Exercise instructions: When a record holds a picture, leave the picture out and copy everything else exactly.

┌────────

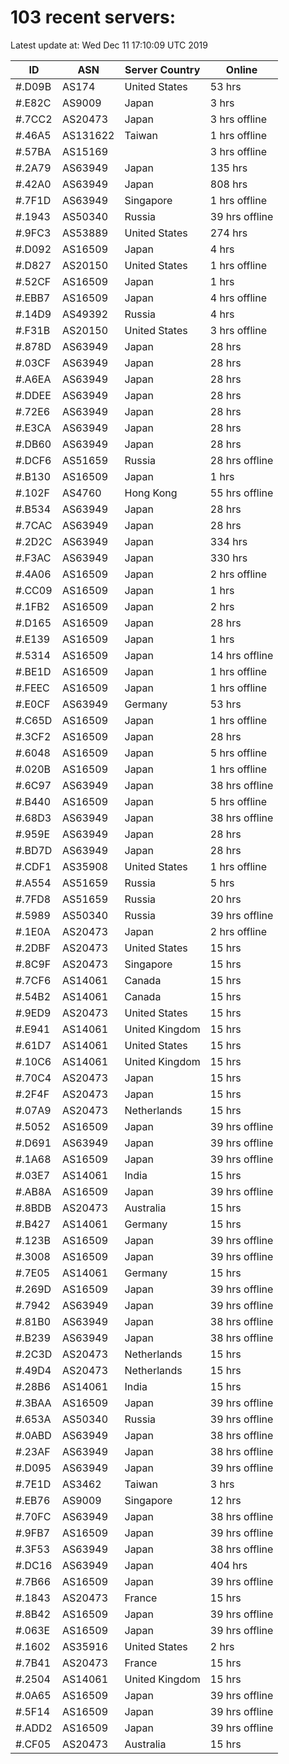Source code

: # 103 recent servers:

Latest update at: Wed Dec 11 17:10:09 UTC 2019

| ID | ASN | Server Country | Online |
| -- | --- | -------------- | ------ |
| #.D09B | AS174 | United States | 53 hrs |
| #.E82C | AS9009 | Japan | 3 hrs |
| #.7CC2 | AS20473 | Japan | 3 hrs offline |
| #.46A5 | AS131622 | Taiwan | 1 hrs offline |
| #.57BA | AS15169 |  | 3 hrs offline |
| #.2A79 | AS63949 | Japan | 135 hrs |
| #.42A0 | AS63949 | Japan | 808 hrs |
| #.7F1D | AS63949 | Singapore | 1 hrs offline |
| #.1943 | AS50340 | Russia | 39 hrs offline |
| #.9FC3 | AS53889 | United States | 274 hrs |
| #.D092 | AS16509 | Japan | 4 hrs |
| #.D827 | AS20150 | United States | 1 hrs offline |
| #.52CF | AS16509 | Japan | 1 hrs |
| #.EBB7 | AS16509 | Japan | 4 hrs offline |
| #.14D9 | AS49392 | Russia | 4 hrs |
| #.F31B | AS20150 | United States | 3 hrs offline |
| #.878D | AS63949 | Japan | 28 hrs |
| #.03CF | AS63949 | Japan | 28 hrs |
| #.A6EA | AS63949 | Japan | 28 hrs |
| #.DDEE | AS63949 | Japan | 28 hrs |
| #.72E6 | AS63949 | Japan | 28 hrs |
| #.E3CA | AS63949 | Japan | 28 hrs |
| #.DB60 | AS63949 | Japan | 28 hrs |
| #.DCF6 | AS51659 | Russia | 28 hrs offline |
| #.B130 | AS16509 | Japan | 1 hrs |
| #.102F | AS4760 | Hong Kong | 55 hrs offline |
| #.B534 | AS63949 | Japan | 28 hrs |
| #.7CAC | AS63949 | Japan | 28 hrs |
| #.2D2C | AS63949 | Japan | 334 hrs |
| #.F3AC | AS63949 | Japan | 330 hrs |
| #.4A06 | AS16509 | Japan | 2 hrs offline |
| #.CC09 | AS16509 | Japan | 1 hrs |
| #.1FB2 | AS16509 | Japan | 2 hrs |
| #.D165 | AS16509 | Japan | 28 hrs |
| #.E139 | AS16509 | Japan | 1 hrs |
| #.5314 | AS16509 | Japan | 14 hrs offline |
| #.BE1D | AS16509 | Japan | 1 hrs offline |
| #.FEEC | AS16509 | Japan | 1 hrs offline |
| #.E0CF | AS63949 | Germany | 53 hrs |
| #.C65D | AS16509 | Japan | 1 hrs offline |
| #.3CF2 | AS16509 | Japan | 28 hrs |
| #.6048 | AS16509 | Japan | 5 hrs offline |
| #.020B | AS16509 | Japan | 1 hrs offline |
| #.6C97 | AS63949 | Japan | 38 hrs offline |
| #.B440 | AS16509 | Japan | 5 hrs offline |
| #.68D3 | AS63949 | Japan | 38 hrs offline |
| #.959E | AS63949 | Japan | 28 hrs |
| #.BD7D | AS63949 | Japan | 28 hrs |
| #.CDF1 | AS35908 | United States | 1 hrs offline |
| #.A554 | AS51659 | Russia | 5 hrs |
| #.7FD8 | AS51659 | Russia | 20 hrs |
| #.5989 | AS50340 | Russia | 39 hrs offline |
| #.1E0A | AS20473 | Japan | 2 hrs offline |
| #.2DBF | AS20473 | United States | 15 hrs |
| #.8C9F | AS20473 | Singapore | 15 hrs |
| #.7CF6 | AS14061 | Canada | 15 hrs |
| #.54B2 | AS14061 | Canada | 15 hrs |
| #.9ED9 | AS20473 | United States | 15 hrs |
| #.E941 | AS14061 | United Kingdom | 15 hrs |
| #.61D7 | AS14061 | United States | 15 hrs |
| #.10C6 | AS14061 | United Kingdom | 15 hrs |
| #.70C4 | AS20473 | Japan | 15 hrs |
| #.2F4F | AS20473 | Japan | 15 hrs |
| #.07A9 | AS20473 | Netherlands | 15 hrs |
| #.5052 | AS16509 | Japan | 39 hrs offline |
| #.D691 | AS63949 | Japan | 39 hrs offline |
| #.1A68 | AS16509 | Japan | 39 hrs offline |
| #.03E7 | AS14061 | India | 15 hrs |
| #.AB8A | AS16509 | Japan | 39 hrs offline |
| #.8BDB | AS20473 | Australia | 15 hrs |
| #.B427 | AS14061 | Germany | 15 hrs |
| #.123B | AS16509 | Japan | 39 hrs offline |
| #.3008 | AS16509 | Japan | 39 hrs offline |
| #.7E05 | AS14061 | Germany | 15 hrs |
| #.269D | AS16509 | Japan | 39 hrs offline |
| #.7942 | AS63949 | Japan | 39 hrs offline |
| #.81B0 | AS63949 | Japan | 38 hrs offline |
| #.B239 | AS63949 | Japan | 38 hrs offline |
| #.2C3D | AS20473 | Netherlands | 15 hrs |
| #.49D4 | AS20473 | Netherlands | 15 hrs |
| #.28B6 | AS14061 | India | 15 hrs |
| #.3BAA | AS16509 | Japan | 39 hrs offline |
| #.653A | AS50340 | Russia | 39 hrs offline |
| #.0ABD | AS63949 | Japan | 38 hrs offline |
| #.23AF | AS63949 | Japan | 38 hrs offline |
| #.D095 | AS63949 | Japan | 39 hrs offline |
| #.7E1D | AS3462 | Taiwan | 3 hrs |
| #.EB76 | AS9009 | Singapore | 12 hrs |
| #.70FC | AS63949 | Japan | 38 hrs offline |
| #.9FB7 | AS16509 | Japan | 39 hrs offline |
| #.3F53 | AS63949 | Japan | 38 hrs offline |
| #.DC16 | AS63949 | Japan | 404 hrs |
| #.7B66 | AS16509 | Japan | 39 hrs offline |
| #.1843 | AS20473 | France | 15 hrs |
| #.8B42 | AS16509 | Japan | 39 hrs offline |
| #.063E | AS16509 | Japan | 39 hrs offline |
| #.1602 | AS35916 | United States | 2 hrs |
| #.7B41 | AS20473 | France | 15 hrs |
| #.2504 | AS14061 | United Kingdom | 15 hrs |
| #.0A65 | AS16509 | Japan | 39 hrs offline |
| #.5F14 | AS16509 | Japan | 39 hrs offline |
| #.ADD2 | AS16509 | Japan | 39 hrs offline |
| #.CF05 | AS20473 | Australia | 15 hrs |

└────────

Result:
Source code

: # 103 recent servers:

Latest update at: Wed Dec 11 17:10:09 UTC 2019

| ID | ASN | Server Country | Online |
| -- | --- | -------------- | ------ |
| #.D09B | AS174 | United States | 53 hrs |
| #.E82C | AS9009 | Japan | 3 hrs |
| #.7CC2 | AS20473 | Japan | 3 hrs offline |
| #.46A5 | AS131622 | Taiwan | 1 hrs offline |
| #.57BA | AS15169 |  | 3 hrs offline |
| #.2A79 | AS63949 | Japan | 135 hrs |
| #.42A0 | AS63949 | Japan | 808 hrs |
| #.7F1D | AS63949 | Singapore | 1 hrs offline |
| #.1943 | AS50340 | Russia | 39 hrs offline |
| #.9FC3 | AS53889 | United States | 274 hrs |
| #.D092 | AS16509 | Japan | 4 hrs |
| #.D827 | AS20150 | United States | 1 hrs offline |
| #.52CF | AS16509 | Japan | 1 hrs |
| #.EBB7 | AS16509 | Japan | 4 hrs offline |
| #.14D9 | AS49392 | Russia | 4 hrs |
| #.F31B | AS20150 | United States | 3 hrs offline |
| #.878D | AS63949 | Japan | 28 hrs |
| #.03CF | AS63949 | Japan | 28 hrs |
| #.A6EA | AS63949 | Japan | 28 hrs |
| #.DDEE | AS63949 | Japan | 28 hrs |
| #.72E6 | AS63949 | Japan | 28 hrs |
| #.E3CA | AS63949 | Japan | 28 hrs |
| #.DB60 | AS63949 | Japan | 28 hrs |
| #.DCF6 | AS51659 | Russia | 28 hrs offline |
| #.B130 | AS16509 | Japan | 1 hrs |
| #.102F | AS4760 | Hong Kong | 55 hrs offline |
| #.B534 | AS63949 | Japan | 28 hrs |
| #.7CAC | AS63949 | Japan | 28 hrs |
| #.2D2C | AS63949 | Japan | 334 hrs |
| #.F3AC | AS63949 | Japan | 330 hrs |
| #.4A06 | AS16509 | Japan | 2 hrs offline |
| #.CC09 | AS16509 | Japan | 1 hrs |
| #.1FB2 | AS16509 | Japan | 2 hrs |
| #.D165 | AS16509 | Japan | 28 hrs |
| #.E139 | AS16509 | Japan | 1 hrs |
| #.5314 | AS16509 | Japan | 14 hrs offline |
| #.BE1D | AS16509 | Japan | 1 hrs offline |
| #.FEEC | AS16509 | Japan | 1 hrs offline |
| #.E0CF | AS63949 | Germany | 53 hrs |
| #.C65D | AS16509 | Japan | 1 hrs offline |
| #.3CF2 | AS16509 | Japan | 28 hrs |
| #.6048 | AS16509 | Japan | 5 hrs offline |
| #.020B | AS16509 | Japan | 1 hrs offline |
| #.6C97 | AS63949 | Japan | 38 hrs offline |
| #.B440 | AS16509 | Japan | 5 hrs offline |
| #.68D3 | AS63949 | Japan | 38 hrs offline |
| #.959E | AS63949 | Japan | 28 hrs |
| #.BD7D | AS63949 | Japan | 28 hrs |
| #.CDF1 | AS35908 | United States | 1 hrs offline |
| #.A554 | AS51659 | Russia | 5 hrs |
| #.7FD8 | AS51659 | Russia | 20 hrs |
| #.5989 | AS50340 | Russia | 39 hrs offline |
| #.1E0A | AS20473 | Japan | 2 hrs offline |
| #.2DBF | AS20473 | United States | 15 hrs |
| #.8C9F | AS20473 | Singapore | 15 hrs |
| #.7CF6 | AS14061 | Canada | 15 hrs |
| #.54B2 | AS14061 | Canada | 15 hrs |
| #.9ED9 | AS20473 | United States | 15 hrs |
| #.E941 | AS14061 | United Kingdom | 15 hrs |
| #.61D7 | AS14061 | United States | 15 hrs |
| #.10C6 | AS14061 | United Kingdom | 15 hrs |
| #.70C4 | AS20473 | Japan | 15 hrs |
| #.2F4F | AS20473 | Japan | 15 hrs |
| #.07A9 | AS20473 | Netherlands | 15 hrs |
| #.5052 | AS16509 | Japan | 39 hrs offline |
| #.D691 | AS63949 | Japan | 39 hrs offline |
| #.1A68 | AS16509 | Japan | 39 hrs offline |
| #.03E7 | AS14061 | India | 15 hrs |
| #.AB8A | AS16509 | Japan | 39 hrs offline |
| #.8BDB | AS20473 | Australia | 15 hrs |
| #.B427 | AS14061 | Germany | 15 hrs |
| #.123B | AS16509 | Japan | 39 hrs offline |
| #.3008 | AS16509 | Japan | 39 hrs offline |
| #.7E05 | AS14061 | Germany | 15 hrs |
| #.269D | AS16509 | Japan | 39 hrs offline |
| #.7942 | AS63949 | Japan | 39 hrs offline |
| #.81B0 | AS63949 | Japan | 38 hrs offline |
| #.B239 | AS63949 | Japan | 38 hrs offline |
| #.2C3D | AS20473 | Netherlands | 15 hrs |
| #.49D4 | AS20473 | Netherlands | 15 hrs |
| #.28B6 | AS14061 | India | 15 hrs |
| #.3BAA | AS16509 | Japan | 39 hrs offline |
| #.653A | AS50340 | Russia | 39 hrs offline |
| #.0ABD | AS63949 | Japan | 38 hrs offline |
| #.23AF | AS63949 | Japan | 38 hrs offline |
| #.D095 | AS63949 | Japan | 39 hrs offline |
| #.7E1D | AS3462 | Taiwan | 3 hrs |
| #.EB76 | AS9009 | Singapore | 12 hrs |
| #.70FC | AS63949 | Japan | 38 hrs offline |
| #.9FB7 | AS16509 | Japan | 39 hrs offline |
| #.3F53 | AS63949 | Japan | 38 hrs offline |
| #.DC16 | AS63949 | Japan | 404 hrs |
| #.7B66 | AS16509 | Japan | 39 hrs offline |
| #.1843 | AS20473 | France | 15 hrs |
| #.8B42 | AS16509 | Japan | 39 hrs offline |
| #.063E | AS16509 | Japan | 39 hrs offline |
| #.1602 | AS35916 | United States | 2 hrs |
| #.7B41 | AS20473 | France | 15 hrs |
| #.2504 | AS14061 | United Kingdom | 15 hrs |
| #.0A65 | AS16509 | Japan | 39 hrs offline |
| #.5F14 | AS16509 | Japan | 39 hrs offline |
| #.ADD2 | AS16509 | Japan | 39 hrs offline |
| #.CF05 | AS20473 | Australia | 15 hrs |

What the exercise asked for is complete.